Search the data for the word "sudo" and copy each line that has it.
═════ EXERCISE MATERIALS ═════
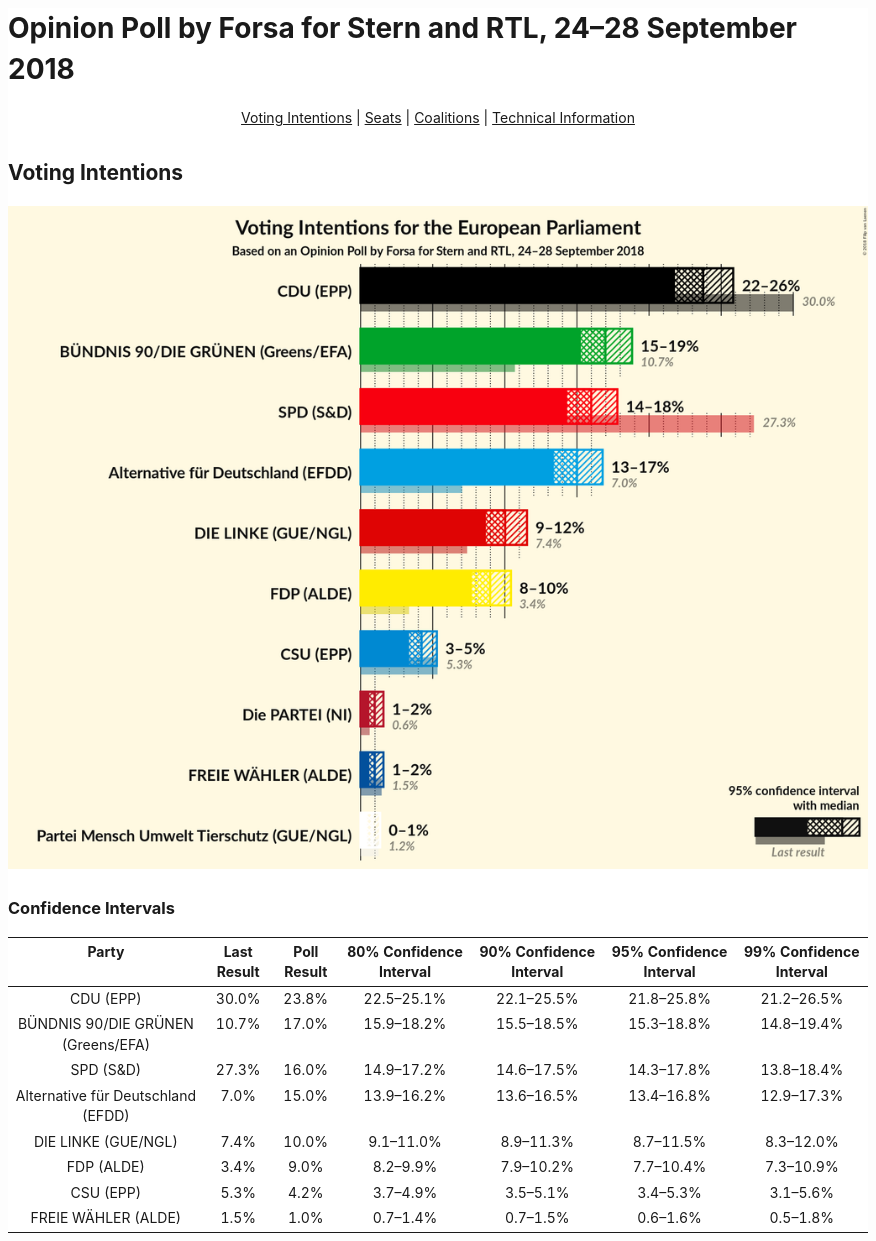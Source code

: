 # Opinion Poll by Forsa for Stern and RTL, 24–28 September 2018

<p align="center"><a href="#voting-intentions">Voting Intentions</a> | <a href="#seats">Seats</a> | <a href="#coalitions">Coalitions</a> | <a href="#technical-information">Technical Information</a></p>

## Voting Intentions

![Graph with voting intentions not yet produced](2018-09-28-Forsa.png "Voting Intentions")

### Confidence Intervals

| Party | Last Result | Poll Result | 80% Confidence Interval | 90% Confidence Interval | 95% Confidence Interval | 99% Confidence Interval |
|:-----:|:-----------:|:-----------:|:-----------------------:|:-----------------------:|:-----------------------:|:-----------------------:|
| CDU (EPP) | 30.0% | 23.8% | 22.5–25.1% |22.1–25.5% |21.8–25.8% |21.2–26.5% |
| BÜNDNIS 90/DIE GRÜNEN (Greens/EFA) | 10.7% | 17.0% | 15.9–18.2% |15.5–18.5% |15.3–18.8% |14.8–19.4% |
| SPD (S&D) | 27.3% | 16.0% | 14.9–17.2% |14.6–17.5% |14.3–17.8% |13.8–18.4% |
| Alternative für Deutschland (EFDD) | 7.0% | 15.0% | 13.9–16.2% |13.6–16.5% |13.4–16.8% |12.9–17.3% |
| DIE LINKE (GUE/NGL) | 7.4% | 10.0% | 9.1–11.0% |8.9–11.3% |8.7–11.5% |8.3–12.0% |
| FDP (ALDE) | 3.4% | 9.0% | 8.2–9.9% |7.9–10.2% |7.7–10.4% |7.3–10.9% |
| CSU (EPP) | 5.3% | 4.2% | 3.7–4.9% |3.5–5.1% |3.4–5.3% |3.1–5.6% |
| FREIE WÄHLER (ALDE) | 1.5% | 1.0% | 0.7–1.4% |0.7–1.5% |0.6–1.6% |0.5–1.8% |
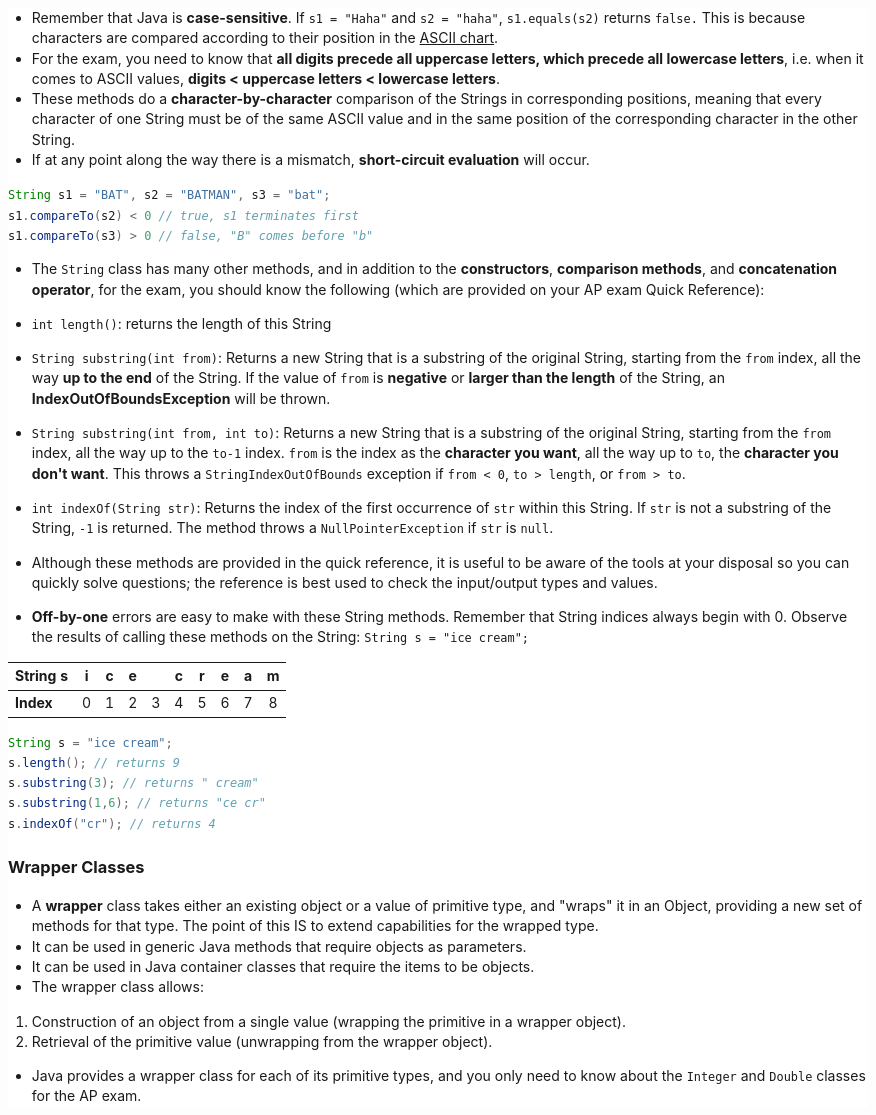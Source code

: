 - Remember that Java is **case-sensitive**. If `s1 = "Haha"` and `s2 = "haha"`, `s1.equals(s2)` returns `false.` This is because characters are compared according to their position in the [ASCII chart]().
- For the exam, you need to know that **all digits precede all uppercase letters, which precede all lowercase letters**, i.e. when it comes to ASCII values, **digits < uppercase letters < lowercase letters**.
- These methods do a **character-by-character** comparison of the Strings in corresponding positions, meaning that every character of one String must be of the same ASCII value and in the same position of the corresponding character in the other String.
- If at any point along the way there is a mismatch, **short-circuit evaluation** will occur.

```java
String s1 = "BAT", s2 = "BATMAN", s3 = "bat";
s1.compareTo(s2) < 0 // true, s1 terminates first
s1.compareTo(s3) > 0 // false, "B" comes before "b"
```

- The `String` class has many other methods, and in addition to the **constructors**, **comparison methods**, and **concatenation operator**, for the exam, you should know the following (which are provided on your AP exam Quick Reference):
- `int length()`: returns the length of this String
- `String substring(int from)`: Returns a new String that is a substring of the original String, starting from the `from` index, all the way **up to the end** of the String. If the value of `from` is **negative** or **larger than the length** of the String, an **IndexOutOfBoundsException** will be thrown.
- `String substring(int from, int to)`: Returns a new String that is a substring of the original String, starting from the `from` index, all the way up to the `to-1` index. `from` is the index as the **character you want**, all the way up to `to`, the **character you don't want**. This throws a `StringIndexOutOfBounds` exception if `from < 0`, `to > length`, or `from > to`.
- `int indexOf(String str)`: Returns the index of the first occurrence of `str` within this String. If `str` is not a substring of the String, `-1` is returned. The method throws a `NullPointerException` if `str` is `null`.

- Although these methods are provided in the quick reference, it is useful to be aware of the tools at your disposal so you can quickly solve questions; the reference is best used to check the input/output types and values.
- **Off-by-one** errors are easy to make with these String methods. Remember that String indices always begin with 0. Observe the results of calling these methods on the String: `String s = "ice cream";`

| **String s** | i | c | e | | c | r | e | a | m |
| :--- | :---: | :---: | :---: | :---: | :---: | :---: | :---: | :---: | :---: |
| **Index** | 0 | 1 | 2 | 3 | 4 | 5 | 6 | 7 | 8 |

```java
String s = "ice cream";
s.length(); // returns 9
s.substring(3); // returns " cream"
s.substring(1,6); // returns "ce cr"
s.indexOf("cr"); // returns 4
```

### Wrapper Classes
- A **wrapper** class takes either an existing object or a value of primitive type, and "wraps" it in an Object, providing a new set of methods for that type. The point of this IS to extend capabilities for the wrapped type.
- It can be used in generic Java methods that require objects as parameters.
- It can be used in Java container classes that require the items to be objects.
- The wrapper class allows:
1. Construction of an object from a single value (wrapping the primitive in a wrapper object).
2. Retrieval of the primitive value (unwrapping from the wrapper object).
- Java provides a wrapper class for each of its primitive types, and you only need to know about the `Integer` and `Double` classes for the AP exam.
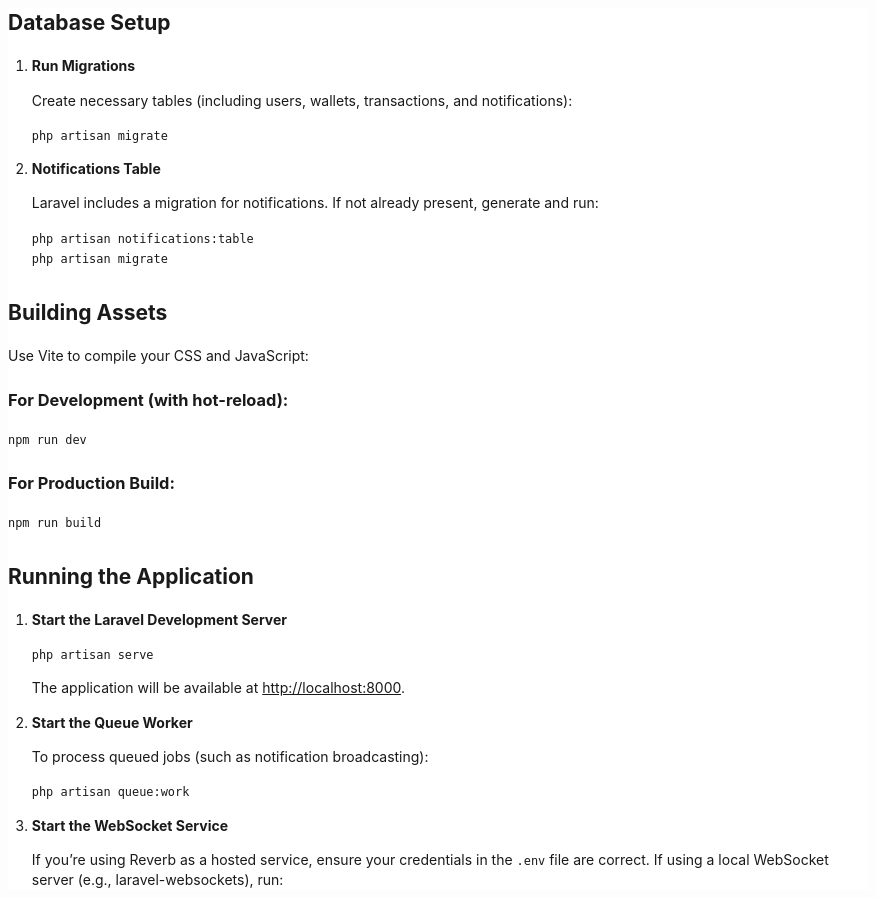 
## Database Setup

1. **Run Migrations**

    Create necessary tables (including users, wallets, transactions, and notifications):

    ```bash
    php artisan migrate
    ```


3. **Notifications Table**

    Laravel includes a migration for notifications. If not already present, generate and run:

    ```bash
    php artisan notifications:table
    php artisan migrate
    ```

## Building Assets

Use Vite to compile your CSS and JavaScript:

### For Development (with hot-reload):

```bash
npm run dev
```

### For Production Build:

```bash
npm run build
```

## Running the Application

1. **Start the Laravel Development Server**

    ```bash
    php artisan serve
    ```

    The application will be available at [http://localhost:8000](http://localhost:8000).

2. **Start the Queue Worker**

    To process queued jobs (such as notification broadcasting):

    ```bash
    php artisan queue:work
    ```

3. **Start the WebSocket Service**

    If you’re using Reverb as a hosted service, ensure your credentials in the `.env` file are correct.
    If using a local WebSocket server (e.g., laravel-websockets), run:
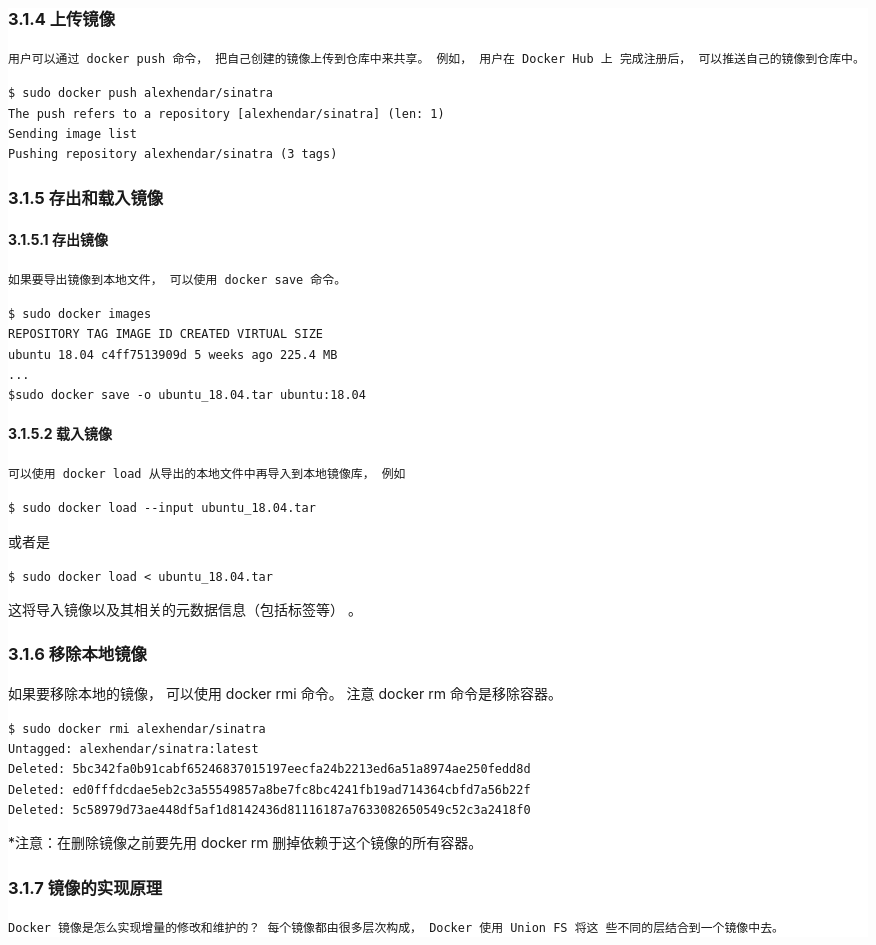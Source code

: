 ### 3.1.4  上传镜像 

	用户可以通过 docker push 命令， 把自己创建的镜像上传到仓库中来共享。 例如， 用户在 Docker Hub 上 完成注册后， 可以推送自己的镜像到仓库中。   

```
$ sudo docker push alexhendar/sinatra
The push refers to a repository [alexhendar/sinatra] (len: 1)
Sending image list
Pushing repository alexhendar/sinatra (3 tags)
```

### 3.1.5 存出和载入镜像  

#### 3.1.5.1 存出镜像  

	如果要导出镜像到本地文件， 可以使用 docker save 命令。  

```
$ sudo docker images
REPOSITORY TAG IMAGE ID CREATED VIRTUAL SIZE
ubuntu 18.04 c4ff7513909d 5 weeks ago 225.4 MB
...
$sudo docker save -o ubuntu_18.04.tar ubuntu:18.04
```

#### 3.1.5.2 载入镜像  

	可以使用 docker load 从导出的本地文件中再导入到本地镜像库， 例如  

```
$ sudo docker load --input ubuntu_18.04.tar
```

或者是

```
$ sudo docker load < ubuntu_18.04.tar
```

这将导入镜像以及其相关的元数据信息（包括标签等） 。  

### 3.1.6 移除本地镜像  

如果要移除本地的镜像， 可以使用 docker rmi 命令。 注意 docker rm 命令是移除容器。  

```
$ sudo docker rmi alexhendar/sinatra
Untagged: alexhendar/sinatra:latest
Deleted: 5bc342fa0b91cabf65246837015197eecfa24b2213ed6a51a8974ae250fedd8d
Deleted: ed0fffdcdae5eb2c3a55549857a8be7fc8bc4241fb19ad714364cbfd7a56b22f
Deleted: 5c58979d73ae448df5af1d8142436d81116187a7633082650549c52c3a2418f0
```

*注意：在删除镜像之前要先用 docker rm 删掉依赖于这个镜像的所有容器。  

### 3.1.7 镜像的实现原理  

	Docker 镜像是怎么实现增量的修改和维护的？ 每个镜像都由很多层次构成， Docker 使用 Union FS 将这 些不同的层结合到一个镜像中去。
═════
• EXERCISE OUTPUT:
$ sudo docker push alexhendar/sinatra
$ sudo docker images
$sudo docker save -o ubuntu_18.04.tar ubuntu:18.04
$ sudo docker load --input ubuntu_18.04.tar
$ sudo docker load < ubuntu_18.04.tar
$ sudo docker rmi alexhendar/sinatra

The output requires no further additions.